I’m reminded of Glynnis Breytanbach’s brilliant G4S portfolio committee on Justice and Correctional Services viral clips when the story that shocked South Africa broke.
She noted that some journalists are going to make a lot of money off this story. Great to see that Netflix has contributed and will likely add to their coffers.
The Netflix True Crime Series Story Arc
The typical three-part Netflix true crime docuseries follows a carefully structured narrative arc designed to maximise viewer engagement and emotional investment.
The first episode establishes the crime, introduces key players, and sets the scene with background context, often featuring interviews with family members, friends, and initial investigators to humanise the victims and create an emotional connection with the audience.
The second episode delves deeper into the investigation process, revealing crucial evidence, exploring potential suspects, and highlighting the complexities and setbacks that investigators face, whilst building tension through dramatic pacing and strategic withholding of information.
The final episode typically focuses on resolution – whether that’s a conviction, acquittal, or ongoing mystery – whilst exploring the lasting impact on those involved, often featuring retrospective interviews that provide closure or raise lingering questions, ensuring viewers remain emotionally invested until the very end
The Bester documentary fits this structure well. Feel free to fill in the gaps yourself in case you disagree and feel the need to comment.
My interest is not that they do this, as it is obviously the structure that sells. Instead, I want to look at how they engage with South Africa as a platform with a majority viewership outside of South Africa.
South Africa as Spectacle
What’s surprisingly refreshing about Netflix’s approach here is their refusal to treat international audiences like complete idiots.
Unlike most true crime documentaries set outside America or Britain, Beauty and the Bester doesn’t pause every five minutes to explain basic South African geography, political structures, or social dynamics.

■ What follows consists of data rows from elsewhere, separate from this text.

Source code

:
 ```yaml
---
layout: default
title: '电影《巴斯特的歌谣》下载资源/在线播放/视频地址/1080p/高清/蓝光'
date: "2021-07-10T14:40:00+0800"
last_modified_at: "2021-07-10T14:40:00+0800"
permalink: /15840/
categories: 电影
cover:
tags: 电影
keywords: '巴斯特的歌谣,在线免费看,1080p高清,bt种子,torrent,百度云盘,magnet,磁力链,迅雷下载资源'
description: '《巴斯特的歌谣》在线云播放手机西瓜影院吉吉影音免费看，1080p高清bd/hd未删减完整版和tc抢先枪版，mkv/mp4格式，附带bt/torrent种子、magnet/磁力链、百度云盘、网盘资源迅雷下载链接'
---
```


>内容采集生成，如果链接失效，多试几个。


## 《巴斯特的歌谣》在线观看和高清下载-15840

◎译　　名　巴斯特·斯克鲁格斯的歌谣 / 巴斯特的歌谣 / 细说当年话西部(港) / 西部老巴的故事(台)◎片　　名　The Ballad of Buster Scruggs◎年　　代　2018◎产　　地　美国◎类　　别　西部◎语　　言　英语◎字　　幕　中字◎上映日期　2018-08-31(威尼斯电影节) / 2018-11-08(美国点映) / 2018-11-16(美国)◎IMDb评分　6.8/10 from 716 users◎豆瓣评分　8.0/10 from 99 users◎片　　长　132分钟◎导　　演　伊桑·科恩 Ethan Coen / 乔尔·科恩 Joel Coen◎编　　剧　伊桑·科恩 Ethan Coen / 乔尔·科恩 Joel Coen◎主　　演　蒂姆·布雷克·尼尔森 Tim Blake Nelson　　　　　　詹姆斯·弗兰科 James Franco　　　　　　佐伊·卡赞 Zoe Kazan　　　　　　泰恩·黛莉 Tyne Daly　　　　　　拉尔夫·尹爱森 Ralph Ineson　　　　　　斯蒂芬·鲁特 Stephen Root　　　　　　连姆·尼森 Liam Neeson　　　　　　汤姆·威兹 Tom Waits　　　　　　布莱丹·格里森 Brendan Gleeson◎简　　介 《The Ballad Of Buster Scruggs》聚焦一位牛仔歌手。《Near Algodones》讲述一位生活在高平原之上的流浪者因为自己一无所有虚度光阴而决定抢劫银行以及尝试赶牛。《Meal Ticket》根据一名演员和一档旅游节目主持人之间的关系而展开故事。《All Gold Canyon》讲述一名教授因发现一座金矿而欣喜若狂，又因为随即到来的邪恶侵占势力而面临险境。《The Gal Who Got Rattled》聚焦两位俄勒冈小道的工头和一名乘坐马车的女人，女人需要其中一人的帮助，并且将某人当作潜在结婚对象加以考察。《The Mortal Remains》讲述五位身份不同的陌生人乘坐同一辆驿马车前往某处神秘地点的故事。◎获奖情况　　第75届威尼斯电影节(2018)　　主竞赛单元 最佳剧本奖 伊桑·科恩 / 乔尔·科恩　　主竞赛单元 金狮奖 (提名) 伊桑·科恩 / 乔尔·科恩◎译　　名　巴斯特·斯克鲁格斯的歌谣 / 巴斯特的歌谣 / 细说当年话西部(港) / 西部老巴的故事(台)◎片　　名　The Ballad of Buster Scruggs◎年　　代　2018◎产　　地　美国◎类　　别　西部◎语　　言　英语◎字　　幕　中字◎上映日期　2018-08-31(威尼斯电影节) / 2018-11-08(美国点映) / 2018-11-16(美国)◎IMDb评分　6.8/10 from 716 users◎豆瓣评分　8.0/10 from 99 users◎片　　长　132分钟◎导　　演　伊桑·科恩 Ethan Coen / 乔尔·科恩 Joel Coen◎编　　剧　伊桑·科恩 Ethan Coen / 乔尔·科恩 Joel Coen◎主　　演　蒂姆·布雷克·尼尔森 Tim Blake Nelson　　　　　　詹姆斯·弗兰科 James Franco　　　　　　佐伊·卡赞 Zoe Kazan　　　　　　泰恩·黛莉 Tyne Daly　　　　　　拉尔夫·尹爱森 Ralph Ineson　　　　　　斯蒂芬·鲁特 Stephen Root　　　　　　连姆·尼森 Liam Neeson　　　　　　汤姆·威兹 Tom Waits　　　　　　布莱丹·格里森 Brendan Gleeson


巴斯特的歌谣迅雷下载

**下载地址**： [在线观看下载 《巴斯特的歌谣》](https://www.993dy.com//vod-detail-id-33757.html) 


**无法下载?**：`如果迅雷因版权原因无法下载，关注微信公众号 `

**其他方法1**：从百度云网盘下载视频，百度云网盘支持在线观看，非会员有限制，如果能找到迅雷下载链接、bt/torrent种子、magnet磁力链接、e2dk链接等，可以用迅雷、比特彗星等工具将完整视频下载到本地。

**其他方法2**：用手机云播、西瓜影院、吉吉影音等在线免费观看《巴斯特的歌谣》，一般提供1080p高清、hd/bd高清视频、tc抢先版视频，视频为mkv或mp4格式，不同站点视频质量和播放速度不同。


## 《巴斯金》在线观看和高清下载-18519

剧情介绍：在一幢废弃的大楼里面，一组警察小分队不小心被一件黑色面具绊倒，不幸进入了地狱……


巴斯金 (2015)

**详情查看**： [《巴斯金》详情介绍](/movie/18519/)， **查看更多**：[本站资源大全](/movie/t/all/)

This occurs throughout. The confirmation I see (which, again, feel free to disagree with in the comments) are the instances where they mention Bloemfontein without a helpful subtitle telling us it’s the judicial capital or make references to the Mangaung Correctional Centre that aren’t accompanied by explainers about private prison contracts or apartheid-era detention facilities.
And when officials discuss provincial jurisdictions or departmental hierarchies, the documentary assumes viewers can keep up or figure it out from context.

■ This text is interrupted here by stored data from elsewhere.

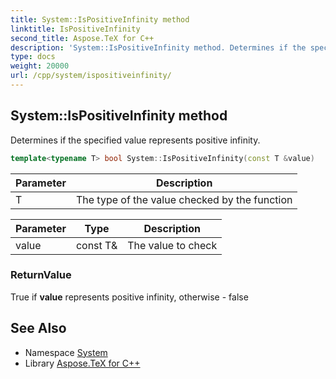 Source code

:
 ```yaml
---
title: System::IsPositiveInfinity method
linktitle: IsPositiveInfinity
second_title: Aspose.TeX for C++
description: 'System::IsPositiveInfinity method. Determines if the specified value represents positive infinity in C++.'
type: docs
weight: 20000
url: /cpp/system/ispositiveinfinity/
---
```

## System::IsPositiveInfinity method


Determines if the specified value represents positive infinity.

```cpp
template<typename T> bool System::IsPositiveInfinity(const T &value)
```


| Parameter | Description |
| --- | --- |
| T | The type of the value checked by the function |

| Parameter | Type | Description |
| --- | --- | --- |
| value | const T\& | The value to check |

### ReturnValue

True if **value** represents positive infinity, otherwise - false

## See Also

* Namespace [System](../)
* Library [Aspose.TeX for C++](../../)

This is actually quite sharp for Netflix. Their usual international true crime formula involves treating foreign locations like anthropological exhibits, with every cultural reference getting a Wikipedia-style explanation.
Probably most importantly, the corruption at Mangaung isn’t presented as uniquely South African pathology requiring sociological context about post-apartheid institutions. It’s just corruption and bad people.

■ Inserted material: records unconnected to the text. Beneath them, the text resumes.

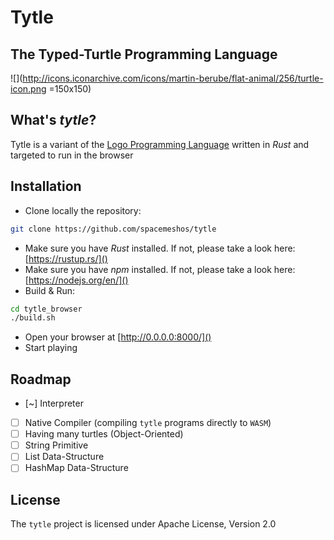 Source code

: # Tytle

## The Typed-Turtle Programming Language

![](http://icons.iconarchive.com/icons/martin-berube/flat-animal/256/turtle-icon.png =150x150) 


## What's _tytle_?
Tytle is a variant of the [Logo Programming Language](https://en.wikipedia.org/wiki/Logo_(programming_language)) written in *Rust* and targeted to run in the browser
  


## Installation
* Clone locally the repository:
```zsh
git clone https://github.com/spacemeshos/tytle
```
* Make sure you have *Rust* installed. If not, please take a look here: [https://rustup.rs/]()
* Make sure you have *npm* installed. If not, please take a look here: [https://nodejs.org/en/]()
* Build & Run:

```zsh
cd tytle_browser
./build.sh
```
* Open your browser at [http://0.0.0.0:8000/]()
* Start playing


## Roadmap
* [~] Interpreter
* [ ] Native Compiler (compiling `tytle` programs directly to `WASM`)
* [ ] Having many turtles (Object-Oriented)
* [ ] String Primitive
* [ ] List Data-Structure
* [ ] HashMap Data-Structure

## License
The `tytle` project is licensed under Apache License, Version 2.0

Of course, this approach has downsides. International viewers probably miss nuances about how prison privatisation works here, or the specific pressures facing medical professionals in our healthcare system.
But the alternative (i.e constant pedagogical interruptions) would have killed the pacing and reduced South Africa to a series of explanatory footnotes.
The Netflix Effect
Ultimately, Beauty and the Bester succeeds as TV entertainment.
The documentary will likely perform well globally, adding to Netflix’s true crime catalogue while contributing nothing meaningful to public discourse about institutional reform or systemic accountability.
Breytenbach was right: plenty of people are making money off this story. Whether anyone learns anything useful from it remains doubtful.